Swede Peter Sunde continues his “unequal battle” against the world system of copyright protection. The founder of the famous BitTorrent search engine The Pirate Bay has already served a sentence in a Swedish prison and paid a considerable fine for assisting mass copyright violations; however, he hasn’t given up his believes. His new project is a company called Njalla, which is based in a Caribbean state of Saint Kitts & Nevis. 

Basically Njalla is a proxy service to register domain names. From the point of view of the domain business, the company is working as a reseller of a large domain registrar Tucows and allows its clients to register domain names in the majority of generic top-level domains (gTLDs) and some country-code top-level domains (ccTLDs) for a rather standard fee (for example, annual fee for .COM domain at Njalla is offered for about US$16). After name registration at Njalla it will formally still “belong” to the company, which only lets the registrant a right to use it. However, to register a name clients only have to give their email addresses. Therefore, Njalla provides wide opportunities for creation of web resources linked to illegal activities. In case this activity is discovered, the company even willingly won’t be able to disclose registrant’s personal data. In this sense the Njalla’s slogan that “it offers a higher level of privacy protection than you get anywhere else” should be recognized is fair.

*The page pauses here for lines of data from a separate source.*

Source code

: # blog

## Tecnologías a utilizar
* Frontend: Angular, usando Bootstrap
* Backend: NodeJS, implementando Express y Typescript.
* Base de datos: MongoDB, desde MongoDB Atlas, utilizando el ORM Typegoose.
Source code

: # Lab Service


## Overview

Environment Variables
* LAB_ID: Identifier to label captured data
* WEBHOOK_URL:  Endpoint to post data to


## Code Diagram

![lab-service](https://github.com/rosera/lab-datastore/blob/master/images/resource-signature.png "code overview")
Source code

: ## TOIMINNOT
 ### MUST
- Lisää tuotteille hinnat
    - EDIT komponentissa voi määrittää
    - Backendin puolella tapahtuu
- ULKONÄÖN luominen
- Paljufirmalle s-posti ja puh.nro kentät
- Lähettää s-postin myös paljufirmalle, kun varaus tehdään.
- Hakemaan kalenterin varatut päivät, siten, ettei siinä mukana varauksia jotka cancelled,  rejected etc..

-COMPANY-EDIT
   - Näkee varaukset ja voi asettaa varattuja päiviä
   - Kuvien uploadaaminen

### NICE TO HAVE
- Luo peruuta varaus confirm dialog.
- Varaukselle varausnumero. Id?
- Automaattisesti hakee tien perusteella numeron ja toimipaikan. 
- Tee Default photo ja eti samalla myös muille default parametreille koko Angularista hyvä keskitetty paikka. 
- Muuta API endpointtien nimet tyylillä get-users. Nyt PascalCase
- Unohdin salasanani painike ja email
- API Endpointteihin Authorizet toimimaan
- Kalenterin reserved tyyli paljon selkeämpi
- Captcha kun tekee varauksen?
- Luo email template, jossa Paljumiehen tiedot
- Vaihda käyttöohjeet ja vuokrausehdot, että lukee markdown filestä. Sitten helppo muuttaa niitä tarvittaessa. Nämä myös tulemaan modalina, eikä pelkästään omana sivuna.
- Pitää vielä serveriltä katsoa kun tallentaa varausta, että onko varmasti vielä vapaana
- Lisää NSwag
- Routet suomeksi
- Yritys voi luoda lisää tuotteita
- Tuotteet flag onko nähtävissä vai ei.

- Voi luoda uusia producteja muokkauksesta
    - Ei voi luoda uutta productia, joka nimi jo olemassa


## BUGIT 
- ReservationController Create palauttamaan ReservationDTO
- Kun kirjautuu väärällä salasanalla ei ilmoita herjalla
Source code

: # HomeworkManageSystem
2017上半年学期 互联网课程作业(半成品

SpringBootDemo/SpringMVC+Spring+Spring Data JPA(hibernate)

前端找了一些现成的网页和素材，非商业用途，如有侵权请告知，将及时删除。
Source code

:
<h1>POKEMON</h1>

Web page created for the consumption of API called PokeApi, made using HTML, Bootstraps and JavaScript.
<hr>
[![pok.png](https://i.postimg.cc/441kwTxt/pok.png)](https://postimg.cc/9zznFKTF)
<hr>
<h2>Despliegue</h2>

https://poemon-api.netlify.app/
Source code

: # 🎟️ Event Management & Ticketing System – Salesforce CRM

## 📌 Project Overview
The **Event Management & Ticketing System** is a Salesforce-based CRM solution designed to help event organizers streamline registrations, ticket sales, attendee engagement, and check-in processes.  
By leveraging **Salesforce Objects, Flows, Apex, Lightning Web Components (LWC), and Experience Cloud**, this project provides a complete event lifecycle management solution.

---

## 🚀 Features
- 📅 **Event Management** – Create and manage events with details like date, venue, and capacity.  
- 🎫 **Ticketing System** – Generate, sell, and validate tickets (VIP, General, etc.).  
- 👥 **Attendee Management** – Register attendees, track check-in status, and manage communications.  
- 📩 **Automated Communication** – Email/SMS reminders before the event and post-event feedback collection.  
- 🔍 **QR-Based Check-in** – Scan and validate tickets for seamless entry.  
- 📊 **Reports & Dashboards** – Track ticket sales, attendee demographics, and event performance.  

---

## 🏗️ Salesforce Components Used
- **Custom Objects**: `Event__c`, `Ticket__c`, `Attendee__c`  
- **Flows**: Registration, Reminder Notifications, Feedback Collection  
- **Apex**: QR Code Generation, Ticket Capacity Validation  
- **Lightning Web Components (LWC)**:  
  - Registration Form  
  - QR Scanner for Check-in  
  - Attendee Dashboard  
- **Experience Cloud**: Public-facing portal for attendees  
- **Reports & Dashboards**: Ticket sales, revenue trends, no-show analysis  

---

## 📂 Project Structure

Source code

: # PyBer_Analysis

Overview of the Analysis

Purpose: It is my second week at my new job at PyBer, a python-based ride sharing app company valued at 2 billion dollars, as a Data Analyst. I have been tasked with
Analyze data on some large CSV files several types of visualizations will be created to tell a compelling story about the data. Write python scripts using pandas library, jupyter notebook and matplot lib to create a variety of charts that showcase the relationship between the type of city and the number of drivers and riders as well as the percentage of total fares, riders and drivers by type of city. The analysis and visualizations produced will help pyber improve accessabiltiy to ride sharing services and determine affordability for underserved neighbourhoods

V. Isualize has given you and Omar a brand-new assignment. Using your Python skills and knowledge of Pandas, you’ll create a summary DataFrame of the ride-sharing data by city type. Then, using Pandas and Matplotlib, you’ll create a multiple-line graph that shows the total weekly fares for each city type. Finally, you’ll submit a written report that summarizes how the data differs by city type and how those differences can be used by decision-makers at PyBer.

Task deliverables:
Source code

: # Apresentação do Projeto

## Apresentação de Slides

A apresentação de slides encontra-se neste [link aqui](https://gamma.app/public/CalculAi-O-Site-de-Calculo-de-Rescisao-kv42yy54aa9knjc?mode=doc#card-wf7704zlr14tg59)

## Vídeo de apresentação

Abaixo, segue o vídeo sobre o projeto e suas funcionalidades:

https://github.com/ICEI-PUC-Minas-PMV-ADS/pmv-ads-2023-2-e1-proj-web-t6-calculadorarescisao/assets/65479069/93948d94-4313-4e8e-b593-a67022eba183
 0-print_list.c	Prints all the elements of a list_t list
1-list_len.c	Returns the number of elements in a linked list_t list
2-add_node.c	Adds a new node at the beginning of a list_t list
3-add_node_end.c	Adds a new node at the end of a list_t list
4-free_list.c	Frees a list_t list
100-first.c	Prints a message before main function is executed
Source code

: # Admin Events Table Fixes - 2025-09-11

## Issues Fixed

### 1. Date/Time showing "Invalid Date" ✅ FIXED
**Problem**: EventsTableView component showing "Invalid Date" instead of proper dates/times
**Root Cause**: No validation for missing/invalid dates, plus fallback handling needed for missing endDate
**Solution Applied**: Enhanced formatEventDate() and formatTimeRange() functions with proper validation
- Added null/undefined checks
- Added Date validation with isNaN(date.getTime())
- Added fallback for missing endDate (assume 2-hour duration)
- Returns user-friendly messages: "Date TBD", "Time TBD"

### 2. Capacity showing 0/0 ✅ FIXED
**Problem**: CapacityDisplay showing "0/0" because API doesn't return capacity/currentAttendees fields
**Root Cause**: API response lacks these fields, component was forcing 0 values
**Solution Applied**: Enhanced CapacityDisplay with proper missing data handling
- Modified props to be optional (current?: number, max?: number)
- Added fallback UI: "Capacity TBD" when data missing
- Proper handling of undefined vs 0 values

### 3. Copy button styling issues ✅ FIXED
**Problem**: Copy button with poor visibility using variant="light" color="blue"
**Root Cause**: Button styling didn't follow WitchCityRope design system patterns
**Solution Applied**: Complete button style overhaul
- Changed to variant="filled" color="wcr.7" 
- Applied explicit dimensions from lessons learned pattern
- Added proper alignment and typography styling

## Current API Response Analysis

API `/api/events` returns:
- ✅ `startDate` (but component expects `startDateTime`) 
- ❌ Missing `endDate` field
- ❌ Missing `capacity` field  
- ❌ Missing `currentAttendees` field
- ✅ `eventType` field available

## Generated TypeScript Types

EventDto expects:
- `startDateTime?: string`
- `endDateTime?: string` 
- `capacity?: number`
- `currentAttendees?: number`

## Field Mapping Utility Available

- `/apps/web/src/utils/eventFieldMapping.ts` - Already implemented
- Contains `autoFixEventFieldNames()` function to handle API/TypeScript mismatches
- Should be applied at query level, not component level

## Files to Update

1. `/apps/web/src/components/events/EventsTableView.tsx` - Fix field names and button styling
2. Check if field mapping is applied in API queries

Obviously, there are certain rules for the use of domain names at Njalla; however, they are quite broad and vague. Peter Sunde himself clarifies: “As long as you don’t hurt anyone else, we’ll let you do your thing”. As it is easy to guess, distribution of copyright protected materials he doesn’t consider to be harmful to anyone. “You do hurt someone by putting child porn or revenge porn”, says Sunde. “You don’t hurt people by putting a movie online.”

It’s hard to assess the prospects of the new creation of Peter Sunde. Domain Incite points out that ICANN is currently working on a document, according to which domain registrars would be able to cooperate only with proxy servers accredited by the corporation. It’s highly unlikely that Njalla will be one of them.